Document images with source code
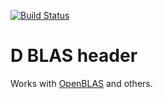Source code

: [![Build Status](https://travis-ci.org/DlangScience/cblas.svg?branch=master)](https://travis-ci.org/DlangScience/cblas)

D BLAS header
=======
Works with [OpenBLAS](https://github.com/xianyi/OpenBLAS) and others.
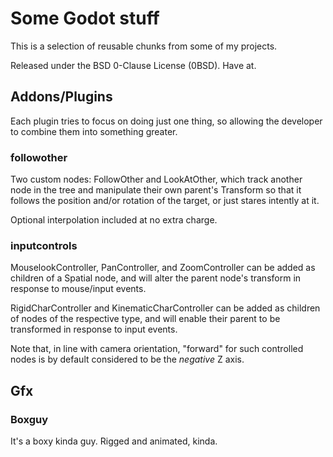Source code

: # Some Godot stuff

This is a selection of reusable chunks from some of my projects.

Released under the BSD 0-Clause License (0BSD). Have at.

## Addons/Plugins

Each plugin tries to focus on doing just one thing, so allowing the developer
to combine them into something greater.

### followother

Two custom nodes: FollowOther and LookAtOther, which track another node in
the tree and manipulate their own parent's Transform so that it follows the
position and/or rotation of the target, or just stares intently at it.

Optional interpolation included at no extra charge.

### inputcontrols

MouselookController, PanController, and ZoomController can be added as children
of a Spatial node, and will alter the parent node's transform in response to
mouse/input events.

RigidCharController and KinematicCharController can be added as children of
nodes of the respective type, and will enable their parent to be transformed
in response to input events.

Note that, in line with camera orientation, "forward" for such controlled
nodes is by default considered to be the *negative* Z axis.


## Gfx

### Boxguy

It's a boxy kinda guy. Rigged and animated, kinda.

Work to complete
Please reproduce each entry exactly as given and omit the pictures.

Completed exercise
Source code

: [![Build Status](https://travis-ci.org/DlangScience/cblas.svg?branch=master)](https://travis-ci.org/DlangScience/cblas)

D BLAS header
=======
Works with [OpenBLAS](https://github.com/xianyi/OpenBLAS) and others.
Source code

: # Some Godot stuff

This is a selection of reusable chunks from some of my projects.

Released under the BSD 0-Clause License (0BSD). Have at.

## Addons/Plugins

Each plugin tries to focus on doing just one thing, so allowing the developer
to combine them into something greater.

### followother

Two custom nodes: FollowOther and LookAtOther, which track another node in
the tree and manipulate their own parent's Transform so that it follows the
position and/or rotation of the target, or just stares intently at it.

Optional interpolation included at no extra charge.

### inputcontrols

MouselookController, PanController, and ZoomController can be added as children
of a Spatial node, and will alter the parent node's transform in response to
mouse/input events.

RigidCharController and KinematicCharController can be added as children of
nodes of the respective type, and will enable their parent to be transformed
in response to input events.

Note that, in line with camera orientation, "forward" for such controlled
nodes is by default considered to be the *negative* Z axis.


## Gfx

### Boxguy

It's a boxy kinda guy. Rigged and animated, kinda.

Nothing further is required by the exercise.